Sembra una novella, ma è storia vera. Alcuni anni fa il contadino bernese Armin Capaul, di origine grigionese, riuscì a organizzare un movimento, raccogliere 100 mila firme e lanciare l’iniziativa popolare per conservare il diritto alle corna di mucche e capre. Ora, il 25 novembre, il popolo svizzero deve votare: “Per la dignità degli animali da reddito agricoli”.

Pur se la pubblicistica internazionale ha reso l’appuntamento elettorale un fatto di colore, il tema riguarda la salute e l’immagine degli animali simboli della Svizzera.

Ma vediamo più precisamente di cosa si tratta. Attualmente in Svizzera circa tre vacche su quattro e una capra su tre non portano le corna. Negli ultimi decenni la percentuale di animali senza corna è aumentata perché permette a contadini e allevatori di detenere le vacche in “stabulazione libera”, cioè libere di muoversi nella stalla divise in aree: zona alimentazione (mangiatoie), zona movimento e zona riposo.

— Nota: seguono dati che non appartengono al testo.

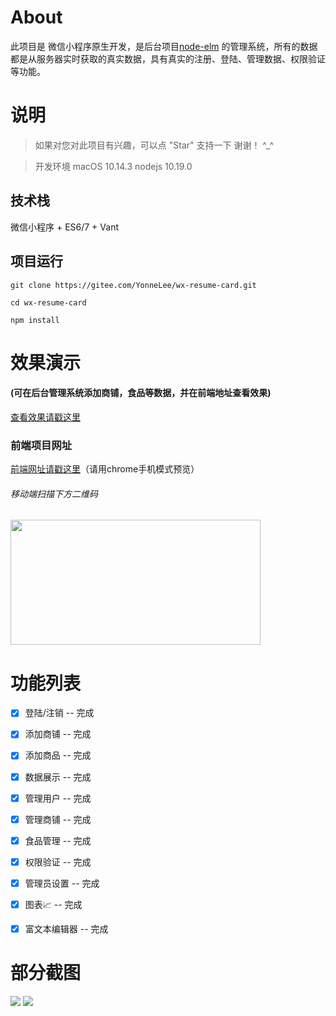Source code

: 
# About

此项目是 微信小程序原生开发，是后台项目[node-elm](https://github.com/bailicangdu/node-elm) 的管理系统，所有的数据都是从服务器实时获取的真实数据，具有真实的注册、登陆、管理数据、权限验证等功能。


# 说明

>  如果对您对此项目有兴趣，可以点 "Star" 支持一下 谢谢！ ^_^

>  开发环境 macOS 10.14.3  nodejs 10.19.0


## 技术栈

微信小程序 + ES6/7 + Vant


## 项目运行


```
git clone https://gitee.com/YonneLee/wx-resume-card.git

cd wx-resume-card

npm install

```


# 效果演示

#### (可在后台管理系统添加商铺，食品等数据，并在前端地址查看效果)

[查看效果请戳这里](https://cangdu.org/manage/)


### 前端项目网址

[前端网址请戳这里](https://cangdu.org/elm)（请用chrome手机模式预览）

###### 移动端扫描下方二维码

<img src="https://gitee.com/YonneLee/wx-resume-card/blob/master/images/scan.png" width="400" height="200"/>

# 功能列表

- [x] 登陆/注销 -- 完成
- [x] 添加商铺 -- 完成
- [x] 添加商品 -- 完成
- [x] 数据展示 -- 完成
- [x] 管理用户 -- 完成
- [x] 管理商铺 -- 完成
- [x] 食品管理 -- 完成
- [x] 权限验证 -- 完成
- [x] 管理员设置 -- 完成
- [x] 图表📈 -- 完成
- [x] 富文本编辑器 -- 完成


# 部分截图


<img src="https://github.com/bailicangdu/vue2-manage/blob/master/screenshots/manage_home.png"/>

<img src="https://github.com/bailicangdu/vue2-manage/blob/master/screenshots/manage_shop.png"/>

Invece, nella stabulazione fissa, gli animali occupano sempre lo stesso spazio dove sono legati ad una rastrelliera. Una modalità riservata oramai solo ad allevamenti piccoli. Quelli medi e grandi praticano la stabulazione libera.

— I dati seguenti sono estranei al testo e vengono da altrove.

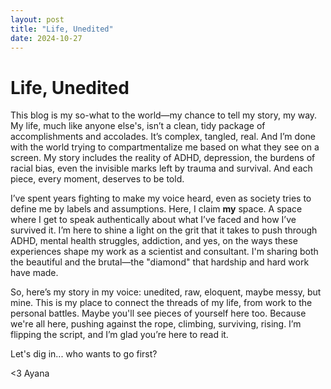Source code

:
 ```yaml
---
layout: post
title: "Life, Unedited"
date: 2024-10-27
---
```


# Life, Unedited

This blog is my so-what to the world—my chance to tell my story, my way. My life, much like anyone else's, isn’t a clean, tidy package of accomplishments and accolades. It’s complex, tangled, real. And I’m done with the world trying to compartmentalize me based on what they see on a screen. My story includes the reality of ADHD, depression, the burdens of racial bias, even the invisible marks left by trauma and survival. And each piece, every moment, deserves to be told.

I’ve spent years fighting to make my voice heard, even as society tries to define me by labels and assumptions. Here, I claim **my** space. A space where I get to speak authentically about what I’ve faced and how I’ve survived it. I’m here to shine a light on the grit that it takes to push through ADHD, mental health struggles, addiction, and yes, on the ways these experiences shape my work as a scientist and consultant. I'm sharing both the beautiful and the brutal—the "diamond" that hardship and hard work have made.

So, here’s my story in my voice: unedited, raw, eloquent, maybe messy, but mine. This is my place to connect the threads of my life, from work to the personal battles. Maybe you'll see pieces of yourself here too. Because we're all here, pushing against the rope, climbing, surviving, rising. I’m flipping the script, and I’m glad you’re here to read it.

Let's dig in... who wants to go first?

<3 Ayana
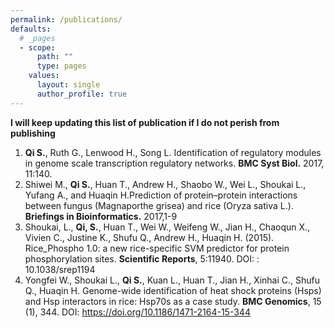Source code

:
 ```yaml
---
permalink: /publications/
defaults:
  # _pages
  - scope:
      path: ""
      type: pages
    values:
      layout: single
      author_profile: true
---
```

**I will keep updating this list of publication if I do not perish from publishing**

1. **Qi S.**, Ruth G., Lenwood H., Song L. Identification of regulatory modules in genome scale transcription regulatory networks. **BMC Syst Biol.** 2017, 11:140.
1. Shiwei M., **Qi S.**, Huan T., Andrew H., Shaobo W., Wei L., Shoukai L., Yufang A., and Huaqin H.Prediction of protein–protein interactions between fungus (Magnaporthe grisea) and rice (Oryza sativa L.). **Briefings in Bioinformatics.** 2017,1-9
1. Shoukai, L., **Qi, S.**, Huan T., Wei W., Weifeng W., Jian H., Chaoqun X., Vivien C., Justine K., Shufu Q., Andrew H., Huaqin H. (2015). Rice_Phospho 1.0: a new rice-specific SVM predictor for protein phosphorylation sites. **Scientific Reports**, 5:11940. DOI: : 10.1038/srep1194
1. Yongfei W., Shoukai L., **Qi S.**, Kuan L., Huan T., Jian H., Xinhai C., Shufu Q., Huaqin H. Genome-wide identification of heat shock proteins (Hsps) and Hsp interactors in rice: Hsp70s as a case study. **BMC Genomics**, 15 (1), 344. DOI: https://doi.org/10.1186/1471-2164-15-344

L’iniziativa popolare “Per vacche senza corna” è stata presentata nel 2016 con l’obiettivo di impedire ai contadini di scegliere animali senza corna per motivi economici, poiché la detenzione di animali con le corna è più costosa: occorre più spazio per evitare agli animali di farsi del male “incornandosi”.

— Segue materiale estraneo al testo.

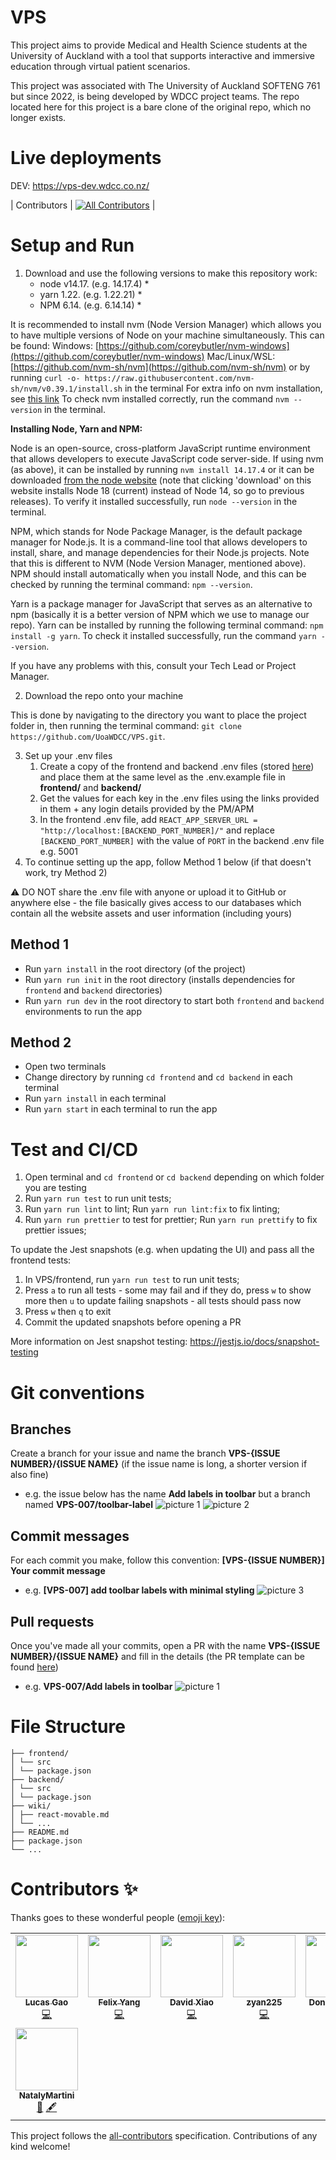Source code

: # VPS

This project aims to provide Medical and Health Science students at the University of Auckland with a tool that supports interactive and immersive education through virtual patient scenarios.

This project was associated with The University of Auckland SOFTENG 761 but since 2022, is being developed by WDCC project teams. The repo located here for this project is a bare clone of the original repo, which no longer exists.

# Live deployments

DEV: https://vps-dev.wdcc.co.nz/

<!-- prettier-ignore -->
| Contributors        | [![All Contributors](https://img.shields.io/badge/all_contributors-8-orange.svg?style=flat-square)](#contributors-) |

# Setup and Run

1. Download and use the following versions to make this repository work:
    - node v14.17. (e.g. 14.17.4) \* 
    - yarn 1.22. (e.g. 1.22.21) \*
    - NPM 6.14. (e.g. 6.14.14) \*
  
  It is recommended to install nvm (Node Version Manager) which allows you to have multiple versions of Node on your machine simultaneously. This can be found:
  Windows: [https://github.com/coreybutler/nvm-windows](https://github.com/coreybutler/nvm-windows)
  Mac/Linux/WSL: [https://github.com/nvm-sh/nvm](https://github.com/nvm-sh/nvm) or by running `curl -o- https://raw.githubusercontent.com/nvm-sh/nvm/v0.39.1/install.sh` in the terminal
  For extra info on nvm installation, see [this link](https://www.freecodecamp.org/news/node-version-manager-nvm-install-guide/)
  To check nvm installed correctly, run the command `nvm --version` in the terminal.

**Installing Node, Yarn and NPM:**

Node is an open-source, cross-platform JavaScript runtime environment that allows developers to execute JavaScript code server-side.
If using nvm (as above), it can be installed by running `nvm install 14.17.4` or it can be downloaded [from the node website](https://nodejs.org/en) (note that clicking 'download' on this website installs Node 18 (current) instead of Node 14, so go to previous releases). To verify it installed successfully, run `node --version` in the terminal.

NPM, which stands for Node Package Manager, is the default package manager for Node.js. It is a command-line tool that allows developers to install, share, and manage dependencies for their Node.js projects. Note that this is different to NVM (Node Version Manager, mentioned above).
NPM should install automatically when you install Node, and this can be checked by running the terminal command: `npm --version`.

Yarn is a package manager for JavaScript that serves as an alternative to npm (basically it is a better version of NPM which we use to manage our repo).
Yarn can be installed by running the following terminal command: `npm install -g yarn`.
To check it installed successfully, run the command `yarn --version`.

If you have any problems with this, consult your Tech Lead or Project Manager.


2. Download the repo onto your machine

This is done by navigating to the directory you want to place the project folder in, then running the terminal command:
`git clone https://github.com/UoaWDCC/VPS.git`. 

3. Set up your .env files 
    1. Create a copy of the frontend and backend .env files (stored [here]()) and place them at the same level as the .env.example file in __frontend/__ and __backend/__
    3. Get the values for each key in the .env files using the links provided in them + any login details provided by the PM/APM
    4. In the frontend .env file, add `REACT_APP_SERVER_URL = "http://localhost:[BACKEND_PORT_NUMBER]/"` and replace `[BACKEND_PORT_NUMBER]` with the value of `PORT` in the backend .env file e.g. 5001
4. To continue setting up the app, follow Method 1 below (if that doesn't work, try Method 2)

⚠️ DO NOT share the .env file with anyone or upload it to GitHub or anywhere else - the file basically gives access to our databases which contain all the website assets and user information (including yours)

## Method 1

- Run `yarn install` in the root directory (of the project)
- Run `yarn run init` in the root directory (installs dependencies for `frontend` and `backend` directories)
- Run `yarn run dev` in the root directory to start both `frontend` and `backend` environments to run the app

## Method 2

- Open two terminals
- Change directory by running `cd frontend` and `cd backend` in each terminal
- Run `yarn install` in each terminal
- Run `yarn start` in each terminal to run the app

# Test and CI/CD

1. Open terminal and `cd frontend` or `cd backend` depending on which folder you are testing
2. Run `yarn run test` to run unit tests;
3. Run `yarn run lint` to lint; Run `yarn run lint:fix` to fix linting;
4. Run `yarn run prettier` to test for prettier; Run `yarn run prettify` to fix prettier issues;

To update the Jest snapshots (e.g. when updating the UI) and pass all the frontend tests:
1. In VPS/frontend, run `yarn run test` to run unit tests;
2. Press `a` to run all tests - some may fail and if they do, press `w` to show more then `u` to update failing snapshots - all tests should pass now
3. Press `w` then `q` to exit
4. Commit the updated snapshots before opening a PR

More information on Jest snapshot testing: https://jestjs.io/docs/snapshot-testing

# Git conventions

## Branches

Create a branch for your issue and name the branch __VPS-{ISSUE NUMBER}/{ISSUE NAME}__ (if the issue name is long, a shorter version if also fine)
  - e.g. the issue below has the name __Add labels in toolbar__ but a branch named __VPS-007/toolbar-label__
![picture 1](images/97c5a60476136bad6a548f65d9bea375b1b0934fc378a53cb54920bbb5ee0897.png)
![picture 2](images/d915d14397f3a85223e85e824f70f1545f538d87f638bd888071d2fb6756de3c.png)  

## Commit messages

For each commit you make, follow this convention: __[VPS-{ISSUE NUMBER}] Your commit message__
  - e.g. __[VPS-007] add toolbar labels with minimal styling__
![picture 3](images/8a5fac4d45ed78c426c0fb7895c51ddd9f7e942d19549312091180d83254f170.png)  


## Pull requests

Once you've made all your commits, open a PR with the name __VPS-{ISSUE NUMBER}/{ISSUE NAME}__ and fill in the details (the PR template can be found [here]( https://github.com/UoaWDCC/VPS/blob/master/.github/pull_request_template.md))
  - e.g. __VPS-007/Add labels in toolbar__
![picture 1](images/0eeffe2bfa8023951ea66309f2227a02f700d20f61516555641970dba3d37bd6.png)  

# File Structure

```.
├── frontend/
│ └── src
│ └── package.json
├── backend/
│ └── src
│ └── package.json
├── wiki/
│ ├── react-movable.md
│ └── ...
├── README.md
├── package.json
└── ...
```

# Contributors ✨

Thanks goes to these wonderful people ([emoji key](https://allcontributors.org/docs/en/emoji-key)):

<!-- ALL-CONTRIBUTORS-LIST:START - Do not remove or modify this section -->
<!-- prettier-ignore-start -->
<!-- markdownlint-disable -->
<table>
  <tr>
    <td align="center"><a href="https://github.com/lucas2005gao"><img src="https://avatars.githubusercontent.com/u/48196609?v=4?s=100" width="100px;" alt=""/><br /><sub><b>Lucas Gao</b></sub></a><br /><a href="https://github.com/lucas2005gao/REACT Template/commits?author=lucas2005gao" title="Code">💻</a></td>
    <td align="center"><a href="https://github.com/flexzy"><img src="https://avatars.githubusercontent.com/u/49087744?v=4?s=100" width="100px;" alt=""/><br /><sub><b>Felix Yang</b></sub></a><br /><a href="https://github.com/lucas2005gao/REACT Template/commits?author=flexzy" title="Code">💻</a></td>
    <td align="center"><a href="https://github.com/David-Xia0"><img src="https://avatars.githubusercontent.com/u/50573329?v=4?s=100" width="100px;" alt=""/><br /><sub><b>David Xiao</b></sub></a><br /><a href="https://github.com/lucas2005gao/REACT Template/commits?author=David-Xia0" title="Code">💻</a></td>
    <td align="center"><a href="https://github.com/zyan225"><img src="https://avatars.githubusercontent.com/u/52368549?v=4?s=100" width="100px;" alt=""/><br /><sub><b>zyan225</b></sub></a><br /><a href="https://github.com/lucas2005gao/REACT Template/commits?author=zyan225" title="Code">💻</a></td>
    <td align="center"><a href="https://github.com/dongmeilim"><img src="https://avatars.githubusercontent.com/u/52555301?v=4?s=100" width="100px;" alt=""/><br /><sub><b>Dong Mei Lim</b></sub></a><br /><a href="https://github.com/lucas2005gao/REACT Template/commits?author=dongmeilim" title="Code">💻</a></td>
    <td align="center"><a href="https://github.com/annithinggoes"><img src="https://avatars.githubusercontent.com/u/52563454?v=4?s=100" width="100px;" alt=""/><br /><sub><b>annithinggoes</b></sub></a><br /><a href="https://github.com/lucas2005gao/REACT Template/commits?author=annithinggoes" title="Code">💻</a></td>
    <td align="center"><a href="https://github.com/afei088"><img src="https://avatars.githubusercontent.com/u/60560589?v=4?s=100" width="100px;" alt=""/><br /><sub><b>Andrew Fei</b></sub></a><br /><a href="https://github.com/lucas2005gao/REACT Template/commits?author=afei088" title="Code">💻</a></td>
  </tr>
  <tr>
    <td align="center"><a href="https://github.com/NatalyMartini"><img src="https://avatars.githubusercontent.com/u/79951216?v=4?s=100" width="100px;" alt=""/><br /><sub><b>NatalyMartini</b></sub></a><br /><a href="#business-NatalyMartini" title="Business development">💼</a> <a href="#content-NatalyMartini" title="Content">🖋</a></td>
  </tr>
</table>

<!-- markdownlint-restore -->
<!-- prettier-ignore-end -->

<!-- ALL-CONTRIBUTORS-LIST:END -->

This project follows the [all-contributors](https://github.com/all-contributors/all-contributors) specification. Contributions of any kind welcome!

Lo Stato dovrebbe sostenere con un incentivo economico gli allevatori che scelgono animali con le corna. In ogni caso, la decornicazione con anestesia locale degli animali giovani continuerebbe ad essere permessa.

L’assenza di corna può essere ottenuta in due modi: o le corna vengono asportate nelle prime tre settimane di vita dei vitelli oppure si selezionano animali senza corna.

Tuttavia il destino dell’iniziativa sembra segnato: il governo raccomanda il no, i contadini sono divisi, il popolo è disinformato.